Work instructions: Copy out the entries below exactly as they stand, but only from the line containing "- Desktop client proxy" through the line containing "- All browser".

(Excerpted records)

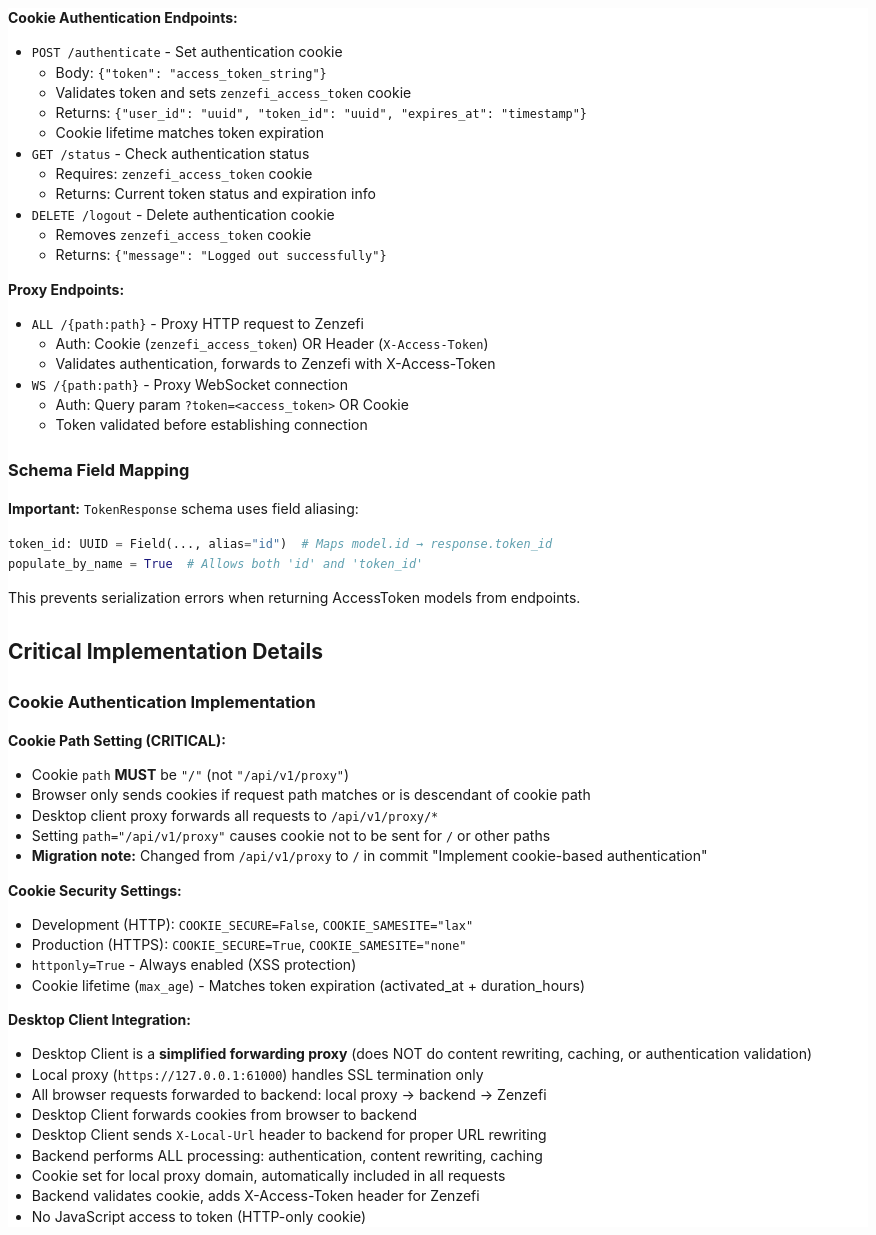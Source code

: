 **Cookie Authentication Endpoints:**
- `POST /authenticate` - Set authentication cookie
  - Body: `{"token": "access_token_string"}`
  - Validates token and sets `zenzefi_access_token` cookie
  - Returns: `{"user_id": "uuid", "token_id": "uuid", "expires_at": "timestamp"}`
  - Cookie lifetime matches token expiration
- `GET /status` - Check authentication status
  - Requires: `zenzefi_access_token` cookie
  - Returns: Current token status and expiration info
- `DELETE /logout` - Delete authentication cookie
  - Removes `zenzefi_access_token` cookie
  - Returns: `{"message": "Logged out successfully"}`

**Proxy Endpoints:**
- `ALL /{path:path}` - Proxy HTTP request to Zenzefi
  - Auth: Cookie (`zenzefi_access_token`) OR Header (`X-Access-Token`)
  - Validates authentication, forwards to Zenzefi with X-Access-Token
- `WS /{path:path}` - Proxy WebSocket connection
  - Auth: Query param `?token=<access_token>` OR Cookie
  - Token validated before establishing connection

### Schema Field Mapping

**Important:** `TokenResponse` schema uses field aliasing:
```python
token_id: UUID = Field(..., alias="id")  # Maps model.id → response.token_id
populate_by_name = True  # Allows both 'id' and 'token_id'
```

This prevents serialization errors when returning AccessToken models from endpoints.

## Critical Implementation Details

### Cookie Authentication Implementation

**Cookie Path Setting (CRITICAL):**
- Cookie `path` **MUST** be `"/"` (not `"/api/v1/proxy"`)
- Browser only sends cookies if request path matches or is descendant of cookie path
- Desktop client proxy forwards all requests to `/api/v1/proxy/*`
- Setting `path="/api/v1/proxy"` causes cookie not to be sent for `/` or other paths
- **Migration note:** Changed from `/api/v1/proxy` to `/` in commit "Implement cookie-based authentication"

**Cookie Security Settings:**
- Development (HTTP): `COOKIE_SECURE=False`, `COOKIE_SAMESITE="lax"`
- Production (HTTPS): `COOKIE_SECURE=True`, `COOKIE_SAMESITE="none"`
- `httponly=True` - Always enabled (XSS protection)
- Cookie lifetime (`max_age`) - Matches token expiration (activated_at + duration_hours)

**Desktop Client Integration:**
- Desktop Client is a **simplified forwarding proxy** (does NOT do content rewriting, caching, or authentication validation)
- Local proxy (`https://127.0.0.1:61000`) handles SSL termination only
- All browser requests forwarded to backend: local proxy → backend → Zenzefi
- Desktop Client forwards cookies from browser to backend
- Desktop Client sends `X-Local-Url` header to backend for proper URL rewriting
- Backend performs ALL processing: authentication, content rewriting, caching
- Cookie set for local proxy domain, automatically included in all requests
- Backend validates cookie, adds X-Access-Token header for Zenzefi
- No JavaScript access to token (HTTP-only cookie)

(End Excerpted records)

Exercise output:
- Desktop client proxy forwards all requests to `/api/v1/proxy/*`
- Setting `path="/api/v1/proxy"` causes cookie not to be sent for `/` or other paths
- **Migration note:** Changed from `/api/v1/proxy` to `/` in commit "Implement cookie-based authentication"

**Cookie Security Settings:**
- Development (HTTP): `COOKIE_SECURE=False`, `COOKIE_SAMESITE="lax"`
- Production (HTTPS): `COOKIE_SECURE=True`, `COOKIE_SAMESITE="none"`
- `httponly=True` - Always enabled (XSS protection)
- Cookie lifetime (`max_age`) - Matches token expiration (activated_at + duration_hours)

**Desktop Client Integration:**
- Desktop Client is a **simplified forwarding proxy** (does NOT do content rewriting, caching, or authentication validation)
- Local proxy (`https://127.0.0.1:61000`) handles SSL termination only
- All browser requests forwarded to backend: local proxy → backend → Zenzefi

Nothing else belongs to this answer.